◆ INSTRUCTIONS FOR THE TASK
Filter on the word "title": copy each matching line from the listing below.

--------------------------------

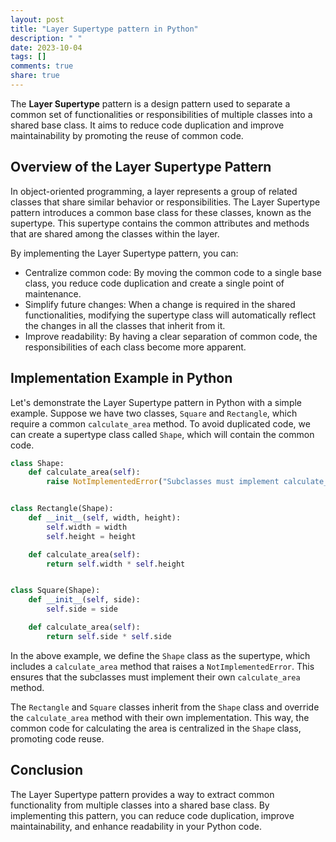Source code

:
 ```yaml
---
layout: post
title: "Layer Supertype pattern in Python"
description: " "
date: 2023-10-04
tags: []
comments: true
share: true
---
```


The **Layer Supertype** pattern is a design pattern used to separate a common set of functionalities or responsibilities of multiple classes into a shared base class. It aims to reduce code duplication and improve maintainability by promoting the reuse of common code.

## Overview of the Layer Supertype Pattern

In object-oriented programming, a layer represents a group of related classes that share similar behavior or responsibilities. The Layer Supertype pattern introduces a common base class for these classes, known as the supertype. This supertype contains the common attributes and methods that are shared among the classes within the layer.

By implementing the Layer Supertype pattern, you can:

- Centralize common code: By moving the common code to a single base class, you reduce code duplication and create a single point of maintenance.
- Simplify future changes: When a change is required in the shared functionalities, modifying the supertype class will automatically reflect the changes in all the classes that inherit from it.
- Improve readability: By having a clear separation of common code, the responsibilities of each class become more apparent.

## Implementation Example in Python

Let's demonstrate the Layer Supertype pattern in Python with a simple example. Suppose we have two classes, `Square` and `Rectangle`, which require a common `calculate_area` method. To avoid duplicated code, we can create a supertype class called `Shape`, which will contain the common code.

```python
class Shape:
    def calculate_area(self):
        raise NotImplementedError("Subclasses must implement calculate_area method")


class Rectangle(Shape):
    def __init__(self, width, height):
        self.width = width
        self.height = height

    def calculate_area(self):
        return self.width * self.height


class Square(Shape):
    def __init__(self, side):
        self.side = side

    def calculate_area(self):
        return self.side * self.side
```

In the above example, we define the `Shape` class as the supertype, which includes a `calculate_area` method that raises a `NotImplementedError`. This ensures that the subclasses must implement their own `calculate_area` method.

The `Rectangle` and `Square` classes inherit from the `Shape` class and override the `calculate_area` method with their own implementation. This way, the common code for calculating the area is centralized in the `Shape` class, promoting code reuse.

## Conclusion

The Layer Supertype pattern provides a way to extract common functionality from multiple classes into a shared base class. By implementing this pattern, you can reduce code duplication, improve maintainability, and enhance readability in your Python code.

--------------------------------

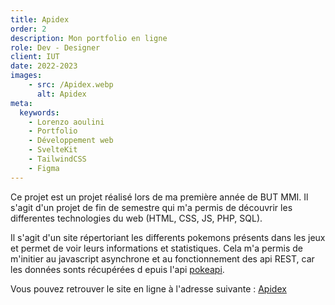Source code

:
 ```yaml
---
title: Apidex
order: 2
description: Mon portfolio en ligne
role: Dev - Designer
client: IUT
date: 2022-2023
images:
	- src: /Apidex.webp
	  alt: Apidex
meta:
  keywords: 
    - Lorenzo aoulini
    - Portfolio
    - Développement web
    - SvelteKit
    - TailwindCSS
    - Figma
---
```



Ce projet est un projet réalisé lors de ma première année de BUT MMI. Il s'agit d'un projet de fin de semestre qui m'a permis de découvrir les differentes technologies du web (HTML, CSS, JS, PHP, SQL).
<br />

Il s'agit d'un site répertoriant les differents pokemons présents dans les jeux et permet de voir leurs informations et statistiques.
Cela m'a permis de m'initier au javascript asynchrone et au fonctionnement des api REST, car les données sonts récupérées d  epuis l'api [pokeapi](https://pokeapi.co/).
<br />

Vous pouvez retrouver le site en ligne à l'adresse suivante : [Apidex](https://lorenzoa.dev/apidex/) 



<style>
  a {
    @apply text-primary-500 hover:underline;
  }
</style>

--------------------------------

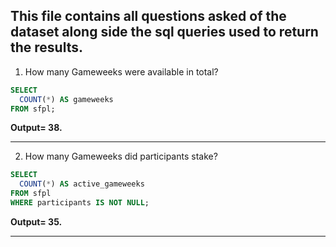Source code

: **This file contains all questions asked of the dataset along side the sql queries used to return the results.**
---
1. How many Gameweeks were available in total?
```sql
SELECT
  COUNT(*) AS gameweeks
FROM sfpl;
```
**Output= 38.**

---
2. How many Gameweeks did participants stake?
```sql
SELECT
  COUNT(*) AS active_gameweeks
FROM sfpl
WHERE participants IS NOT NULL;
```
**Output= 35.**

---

--------------------------------

◆ OUTPUT BELOW
title: "Layer Supertype pattern in Python"
title: Apidex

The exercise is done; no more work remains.